[Opening Information section]
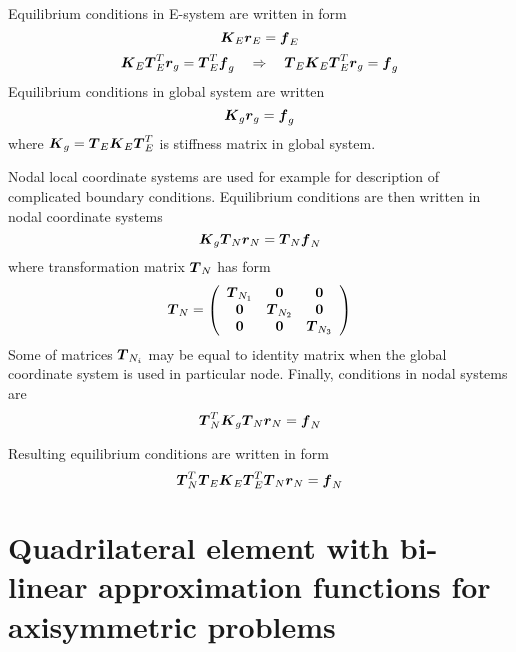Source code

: Equilibrium conditions in E-system are written in form
\begin{equation}
\mbox{\boldmath$K$}_E \mbox{\boldmath$r$}_E = \mbox{\boldmath$f$}_E
\end{equation}
\begin{equation}
\mbox{\boldmath$K$}_E \mbox{\boldmath$T$}^T_E \mbox{\boldmath$r$}_g = \mbox{\boldmath$T$}_E^T \mbox{\boldmath$f$}_g
\ \ \ \Rightarrow \ \ \
\mbox{\boldmath$T$}_E \mbox{\boldmath$K$}_E \mbox{\boldmath$T$}^T_E \mbox{\boldmath$r$}_g = \mbox{\boldmath$f$}_g
\end{equation}
Equilibrium conditions in global system are written
\begin{equation}
\mbox{\boldmath$K$}_g \mbox{\boldmath$r$}_g = \mbox{\boldmath$f$}_g
\end{equation}
where $\mbox{\boldmath$K$}_g=\mbox{\boldmath$T$}_E \mbox{\boldmath$K$}_E \mbox{\boldmath$T$}^T_E$ is stiffness matrix in global system.

Nodal local coordinate systems are used for example for description of complicated boundary conditions.
Equilibrium conditions are then written in nodal coordinate systems
\begin{equation}
\mbox{\boldmath$K$}_g \mbox{\boldmath$T$}_{N} \mbox{\boldmath$r$}_N = \mbox{\boldmath$T$}_{N} \mbox{\boldmath$f$}_N
\end{equation}
where transformation matrix $\mbox{\boldmath$T$}_{N}$ has form
\begin{equation}
\mbox{\boldmath$T$}_{N} = \left(\begin{array}{ccc}
\mbox{\boldmath$T$}_{N_1} & \mbox{\boldmath$0$} & \mbox{\boldmath$0$}
\\
\mbox{\boldmath$0$} & \mbox{\boldmath$T$}_{N_2} & \mbox{\boldmath$0$}
\\
\mbox{\boldmath$0$} & \mbox{\boldmath$0$} & \mbox{\boldmath$T$}_{N_3}
\end{array}\right)
\end{equation}
Some of matrices $\mbox{\boldmath$T$}_{N_i}$ may be equal to identity matrix when
the global coordinate system is used in particular node.
Finally, conditions in nodal systems are
\begin{equation}
\mbox{\boldmath$T$}_{N}^T \mbox{\boldmath$K$}_g \mbox{\boldmath$T$}_{N} \mbox{\boldmath$r$}_N = \mbox{\boldmath$f$}_N
\end{equation}


Resulting equilibrium conditions are written in form
\begin{equation}
\mbox{\boldmath$T$}_{N}^T \mbox{\boldmath$T$}_E \mbox{\boldmath$K$}_E \mbox{\boldmath$T$}^T_E \mbox{\boldmath$T$}_{N} \mbox{\boldmath$r$}_N = \mbox{\boldmath$f$}_N
\end{equation}

\section{Quadrilateral element with bi-linear approximation functions for axisymmetric problems}
\label{secthexlinelem}

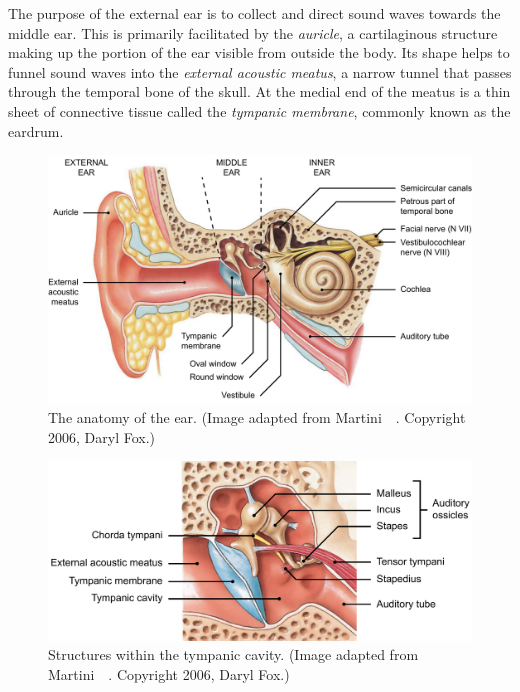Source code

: The purpose of the external ear is to collect and direct sound waves towards the
middle ear. This is primarily facilitated by the \emph{auricle}, a cartilaginous
structure making up the portion of the ear visible from outside the body. Its
shape helps to funnel sound waves into the \emph{external acoustic meatus}, a
narrow tunnel that passes through the temporal bone of the skull. At the medial
end of the meatus is a thin sheet of connective tissue called the \emph{tympanic
membrane}, commonly known as the eardrum.

\begin{figure}[p]
	\centering
	\includegraphics[width=\textwidth]{Background/ear_labelled.pdf}
	\caption[The anatomy of the ear]{The anatomy of the ear. (Image adapted from
	Martini~\etal~\cite{martini2006}. Copyright \textcopyright{} 2006, Daryl Fox.)}
	\label{fig:ear_overview}
\end{figure}

\begin{figure}[p]
	\centering
	\includegraphics[width=13.3cm]{Background/middle_ear_labelled.pdf}
	\caption[Structures within the tympanic cavity]{Structures within the
	tympanic cavity. (Image adapted from Martini~\etal~\cite{martini2006}.
	Copyright \textcopyright{} 2006, Daryl Fox.)}
	\label{fig:middle_ear}
\end{figure}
[Closing Information section]
Brief >> Quote only what lies between the first line of the records and the line containing "in global system.", please, including both lines and excluding images.

Solution to this problem >>
Source code

: Equilibrium conditions in E-system are written in form
\begin{equation}
\mbox{\boldmath$K$}_E \mbox{\boldmath$r$}_E = \mbox{\boldmath$f$}_E
\end{equation}
\begin{equation}
\mbox{\boldmath$K$}_E \mbox{\boldmath$T$}^T_E \mbox{\boldmath$r$}_g = \mbox{\boldmath$T$}_E^T \mbox{\boldmath$f$}_g
\ \ \ \Rightarrow \ \ \
\mbox{\boldmath$T$}_E \mbox{\boldmath$K$}_E \mbox{\boldmath$T$}^T_E \mbox{\boldmath$r$}_g = \mbox{\boldmath$f$}_g
\end{equation}
Equilibrium conditions in global system are written
\begin{equation}
\mbox{\boldmath$K$}_g \mbox{\boldmath$r$}_g = \mbox{\boldmath$f$}_g
\end{equation}
where $\mbox{\boldmath$K$}_g=\mbox{\boldmath$T$}_E \mbox{\boldmath$K$}_E \mbox{\boldmath$T$}^T_E$ is stiffness matrix in global system.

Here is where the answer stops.